Z informacji niemieckiego dziennika "Bild" wynika, że gdyby Stany Zjednoczone przed 31 grudnia wprowadziły sankcje wobec firm biorących udział w układaniu rur po dnie Bałtyku, to realizacja Nord Stream 2 opóźniłaby się o pięć lat.
Dziennik ekonomiczny "Handelsblatt" przewiduje, że Rosjanie będą starali się uniknąć konsekwencji sankcji, przyjmując strategię faktów dokonanych, czyli dążąc do jak najszybszego ułożenia pozostałych 200 kilometrów gazociągu.
Merkel: nic nie wiem o naciskach Chin w sprawie Huawei i 5G
Merkel odniosła się w środę także do wypowiedzi chińskiego ambasadora w Niemczech Kena Wu, który zasugerował w ubiegłym tygodniu, że jego kraj mógłby zastosować środki odwetowe, gdyby firma Huawei została wykluczona z budowy sieci 5G w Niemczech. Dyplomata zwrócił uwagę, że niemieccy producenci sprzedają rocznie miliony aut w Państwie Środka.
- Nic mi nie powiedziano na temat nacisków ze strony chińskich władz - zapewniała kanclerz. Po raz kolejny podkreśliła, że jest przeciwna wykluczaniu a priori jakiejkolwiek firmy. Zaznaczyła jednocześnie, że należy zrobić wszystko, by zapewnić bezpieczeństwo sieci.
Huawei został już pozbawiony możliwości dostarczania sprzętu agencjom rządowym w USA oraz wykluczony z budowy sieci 5G w Australii i Nowej Zelandii.
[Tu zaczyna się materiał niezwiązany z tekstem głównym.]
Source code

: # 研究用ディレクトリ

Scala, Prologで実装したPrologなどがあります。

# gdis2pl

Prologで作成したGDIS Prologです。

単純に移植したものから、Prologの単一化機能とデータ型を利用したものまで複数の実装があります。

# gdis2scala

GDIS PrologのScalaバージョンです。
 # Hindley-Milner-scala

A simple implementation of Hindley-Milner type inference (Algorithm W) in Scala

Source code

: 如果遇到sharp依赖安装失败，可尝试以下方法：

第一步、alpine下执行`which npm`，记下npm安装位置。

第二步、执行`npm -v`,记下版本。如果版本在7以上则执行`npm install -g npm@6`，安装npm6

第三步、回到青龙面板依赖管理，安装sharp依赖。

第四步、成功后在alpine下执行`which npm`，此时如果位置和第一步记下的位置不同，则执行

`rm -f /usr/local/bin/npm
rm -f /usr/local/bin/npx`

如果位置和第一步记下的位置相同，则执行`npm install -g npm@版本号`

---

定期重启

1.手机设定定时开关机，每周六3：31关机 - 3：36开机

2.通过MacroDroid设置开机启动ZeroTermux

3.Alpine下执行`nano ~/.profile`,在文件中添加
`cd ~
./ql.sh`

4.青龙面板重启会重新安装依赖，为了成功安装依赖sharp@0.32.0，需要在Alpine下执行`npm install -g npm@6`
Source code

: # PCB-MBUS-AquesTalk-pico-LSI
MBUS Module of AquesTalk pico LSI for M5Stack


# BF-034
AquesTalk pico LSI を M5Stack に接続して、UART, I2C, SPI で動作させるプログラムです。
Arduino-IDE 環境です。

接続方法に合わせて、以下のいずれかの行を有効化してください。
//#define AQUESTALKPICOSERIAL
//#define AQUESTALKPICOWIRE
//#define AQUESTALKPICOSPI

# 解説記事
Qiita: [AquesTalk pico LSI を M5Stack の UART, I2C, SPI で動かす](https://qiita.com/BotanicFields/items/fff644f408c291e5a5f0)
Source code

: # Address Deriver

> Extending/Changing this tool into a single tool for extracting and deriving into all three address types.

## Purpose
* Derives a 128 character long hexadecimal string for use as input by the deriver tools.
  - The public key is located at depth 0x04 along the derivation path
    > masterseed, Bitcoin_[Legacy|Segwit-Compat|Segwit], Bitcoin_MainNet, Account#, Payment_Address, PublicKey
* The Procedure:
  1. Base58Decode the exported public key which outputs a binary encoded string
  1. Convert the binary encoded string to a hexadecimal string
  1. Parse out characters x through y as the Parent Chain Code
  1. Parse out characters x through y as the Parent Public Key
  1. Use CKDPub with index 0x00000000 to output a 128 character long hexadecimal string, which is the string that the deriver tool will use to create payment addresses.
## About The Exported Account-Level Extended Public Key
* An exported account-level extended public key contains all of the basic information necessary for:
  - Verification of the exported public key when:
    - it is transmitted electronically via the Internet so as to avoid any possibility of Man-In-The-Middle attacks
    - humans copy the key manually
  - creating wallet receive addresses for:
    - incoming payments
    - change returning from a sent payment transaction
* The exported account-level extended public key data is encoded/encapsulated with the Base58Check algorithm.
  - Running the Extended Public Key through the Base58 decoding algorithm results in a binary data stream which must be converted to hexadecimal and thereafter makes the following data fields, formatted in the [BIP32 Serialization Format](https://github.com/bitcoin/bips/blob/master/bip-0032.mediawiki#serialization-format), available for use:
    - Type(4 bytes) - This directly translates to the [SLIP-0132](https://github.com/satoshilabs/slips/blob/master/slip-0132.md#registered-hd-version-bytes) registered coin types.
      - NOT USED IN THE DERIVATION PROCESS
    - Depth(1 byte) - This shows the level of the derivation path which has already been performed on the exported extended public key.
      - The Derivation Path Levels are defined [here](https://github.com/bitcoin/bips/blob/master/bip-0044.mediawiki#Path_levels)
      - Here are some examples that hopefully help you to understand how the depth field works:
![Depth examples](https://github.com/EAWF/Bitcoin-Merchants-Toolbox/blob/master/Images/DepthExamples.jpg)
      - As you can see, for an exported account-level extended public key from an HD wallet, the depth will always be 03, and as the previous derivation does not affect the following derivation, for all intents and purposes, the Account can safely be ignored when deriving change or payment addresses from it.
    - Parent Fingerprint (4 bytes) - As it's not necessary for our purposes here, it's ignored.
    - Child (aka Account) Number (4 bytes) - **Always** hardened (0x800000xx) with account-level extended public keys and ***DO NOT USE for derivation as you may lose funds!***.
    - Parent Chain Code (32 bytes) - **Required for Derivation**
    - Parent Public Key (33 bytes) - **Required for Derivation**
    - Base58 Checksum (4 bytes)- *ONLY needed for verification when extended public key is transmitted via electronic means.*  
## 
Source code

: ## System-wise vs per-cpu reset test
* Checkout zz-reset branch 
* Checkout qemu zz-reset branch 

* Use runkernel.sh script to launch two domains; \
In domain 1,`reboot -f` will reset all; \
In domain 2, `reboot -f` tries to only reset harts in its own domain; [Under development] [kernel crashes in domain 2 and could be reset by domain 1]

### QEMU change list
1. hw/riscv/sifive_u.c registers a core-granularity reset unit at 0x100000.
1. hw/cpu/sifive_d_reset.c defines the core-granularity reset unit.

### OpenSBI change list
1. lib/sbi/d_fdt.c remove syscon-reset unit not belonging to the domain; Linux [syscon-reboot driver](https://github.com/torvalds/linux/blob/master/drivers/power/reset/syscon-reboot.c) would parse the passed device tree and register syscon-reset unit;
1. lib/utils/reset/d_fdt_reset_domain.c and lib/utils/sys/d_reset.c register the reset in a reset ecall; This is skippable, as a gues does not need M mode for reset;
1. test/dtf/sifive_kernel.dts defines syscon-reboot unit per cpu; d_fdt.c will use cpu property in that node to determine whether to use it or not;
W ubiegłym tygodniu brytyjski operator telekomunikacyjny BT ogłosił, że usuwa urządzenia tej firmy z kluczowej części istniejących sieci 3G i 4G i nie będzie ich używać przy budowie kluczowych elementów infrastruktury 5G.
USA i niektórzy ich sojusznicy podejrzewają firmę Huawei o niejawne związki z chińskim rządem i obawiają się, że może ona wykorzystywać swój udział w tego typu projektach do prowadzenia działalności szpiegowskiej na rzecz Pekinu.
Nie przedstawiono jednak publicznie żadnych dowodów na tego rodzaju działania, a chińska firma konsekwentnie tym zarzutom zaprzecza.